Scientists have invented a revolutionary way to cool the Earth by sending sunlight back into space

 Scientists in the US have tried to reflect some of the sun's rays into space to temporarily cool the Earth after the planet experienced its hottest year on record in 2023. This is stated in the New York Times report.


The scientists used cloud clearing technology, which makes clouds brighter so that they reflect a small amount of sunlight and, as a result, lower the temperature in a certain area. If the technology proves successful, several devices could be placed in the sky above the oceans to reduce the temperature of the water in the rising sea.


On April 2, researchers at the University of Washington launched a high-speed mist of salt particles into the sky from a snowplow-like device aboard a decommissioned aircraft carrier in San Francisco.
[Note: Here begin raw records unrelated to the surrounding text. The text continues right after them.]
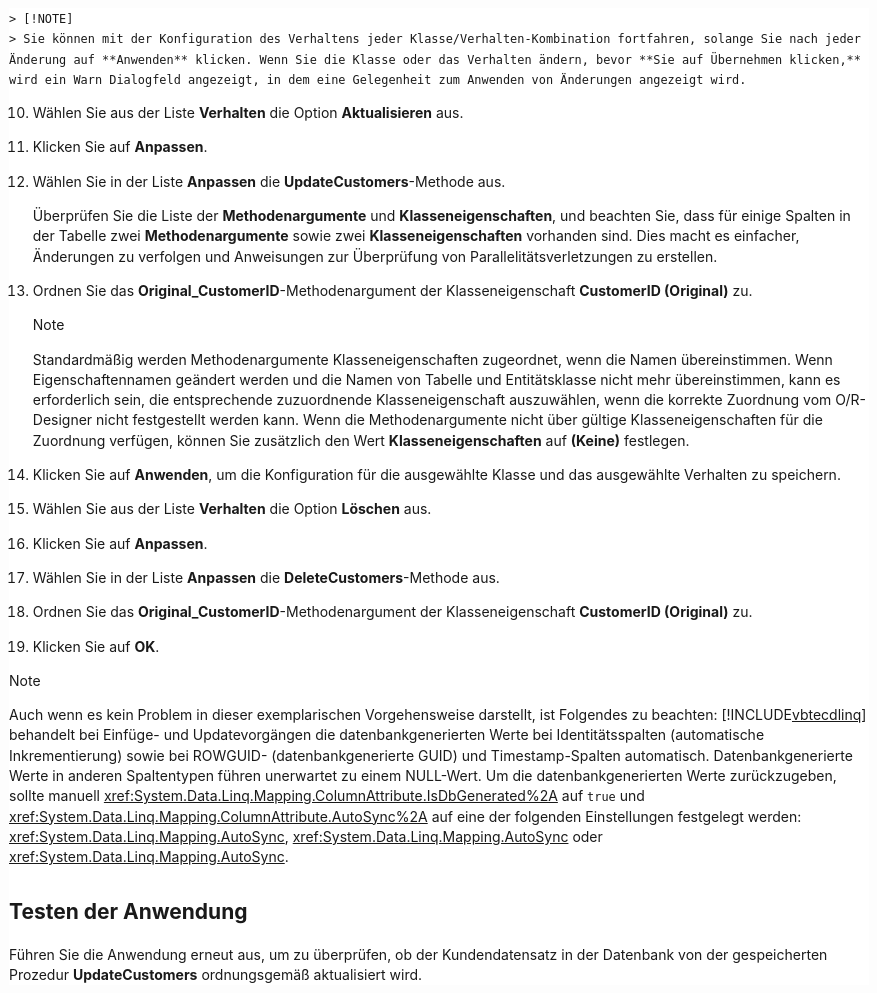     > [!NOTE]
    > Sie können mit der Konfiguration des Verhaltens jeder Klasse/Verhalten-Kombination fortfahren, solange Sie nach jeder Änderung auf **Anwenden** klicken. Wenn Sie die Klasse oder das Verhalten ändern, bevor **Sie auf Übernehmen klicken,** wird ein Warn Dialogfeld angezeigt, in dem eine Gelegenheit zum Anwenden von Änderungen angezeigt wird.

10. Wählen Sie aus der Liste **Verhalten** die Option **Aktualisieren** aus.

11. Klicken Sie auf **Anpassen**.

12. Wählen Sie in der Liste **Anpassen** die **UpdateCustomers**-Methode aus.

     Überprüfen Sie die Liste der **Methodenargumente** und **Klasseneigenschaften**, und beachten Sie, dass für einige Spalten in der Tabelle zwei **Methodenargumente** sowie zwei **Klasseneigenschaften** vorhanden sind. Dies macht es einfacher, Änderungen zu verfolgen und Anweisungen zur Überprüfung von Parallelitätsverletzungen zu erstellen.

13. Ordnen Sie das **Original_CustomerID**-Methodenargument der Klasseneigenschaft **CustomerID (Original)** zu.

    > [!NOTE]
    > Standardmäßig werden Methodenargumente Klasseneigenschaften zugeordnet, wenn die Namen übereinstimmen. Wenn Eigenschaftennamen geändert werden und die Namen von Tabelle und Entitätsklasse nicht mehr übereinstimmen, kann es erforderlich sein, die entsprechende zuzuordnende Klasseneigenschaft auszuwählen, wenn die korrekte Zuordnung vom O/R-Designer nicht festgestellt werden kann. Wenn die Methodenargumente nicht über gültige Klasseneigenschaften für die Zuordnung verfügen, können Sie zusätzlich den Wert **Klasseneigenschaften** auf **(Keine)** festlegen.

14. Klicken Sie auf **Anwenden**, um die Konfiguration für die ausgewählte Klasse und das ausgewählte Verhalten zu speichern.

15. Wählen Sie aus der Liste **Verhalten** die Option **Löschen** aus.

16. Klicken Sie auf **Anpassen**.

17. Wählen Sie in der Liste **Anpassen** die **DeleteCustomers**-Methode aus.

18. Ordnen Sie das **Original_CustomerID**-Methodenargument der Klasseneigenschaft **CustomerID (Original)** zu.

19. Klicken Sie auf **OK**.

> [!NOTE]
> Auch wenn es kein Problem in dieser exemplarischen Vorgehensweise darstellt, ist Folgendes zu beachten: [!INCLUDE[vbtecdlinq](../includes/vbtecdlinq-md.md)] behandelt bei Einfüge- und Updatevorgängen die datenbankgenerierten Werte bei Identitätsspalten (automatische Inkrementierung) sowie bei ROWGUID- (datenbankgenerierte GUID) und Timestamp-Spalten automatisch. Datenbankgenerierte Werte in anderen Spaltentypen führen unerwartet zu einem NULL-Wert. Um die datenbankgenerierten Werte zurückzugeben, sollte manuell <xref:System.Data.Linq.Mapping.ColumnAttribute.IsDbGenerated%2A> auf `true` und <xref:System.Data.Linq.Mapping.ColumnAttribute.AutoSync%2A> auf eine der folgenden Einstellungen festgelegt werden: <xref:System.Data.Linq.Mapping.AutoSync>, <xref:System.Data.Linq.Mapping.AutoSync> oder <xref:System.Data.Linq.Mapping.AutoSync>.

## <a name="testing-the-application"></a>Testen der Anwendung
 Führen Sie die Anwendung erneut aus, um zu überprüfen, ob der Kundendatensatz in der Datenbank von der gespeicherten Prozedur **UpdateCustomers** ordnungsgemäß aktualisiert wird.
The experiment was conducted as part of a secret project called CAARE.


The idea was to use clouds as a mirror to reflect sunlight, a concept explained by British physicist John Latham in 1990. He proposed creating a fleet of 1,000 ships that would travel around the world spraying droplets of seawater into the air to reflect the sun's heat and lower the Earth's temperature.
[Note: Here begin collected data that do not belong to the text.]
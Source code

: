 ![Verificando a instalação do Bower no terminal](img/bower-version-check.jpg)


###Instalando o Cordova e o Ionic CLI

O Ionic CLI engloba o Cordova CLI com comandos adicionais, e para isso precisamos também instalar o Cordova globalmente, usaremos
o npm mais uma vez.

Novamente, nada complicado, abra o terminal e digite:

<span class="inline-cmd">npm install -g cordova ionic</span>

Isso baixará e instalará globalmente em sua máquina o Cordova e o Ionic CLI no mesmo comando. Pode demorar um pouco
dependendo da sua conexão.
Although some argue that this process can balance global warming caused by increased C02 content, some scientists believe that the results of the solar modification method are difficult to predict.


According to some scientists, excessive use of technology could change climate patterns over time. For example, changing ocean temperatures can affect marine biology and rainfall patterns, increasing rainfall in one region and decreasing it in another.


Last year, scientists warned: if a strong greenhouse effect begins on Earth, the evaporation of just 10 meters of the surface of the oceans will lead to an increase in atmospheric pressure at ground level by 1 bar. In a few hundred years, the temperature on Earth can rise to 500 °C. Eventually, the pressure at ground level will reach 273 bar and the temperature will rise to 1500 °C, causing all the oceans to evaporate.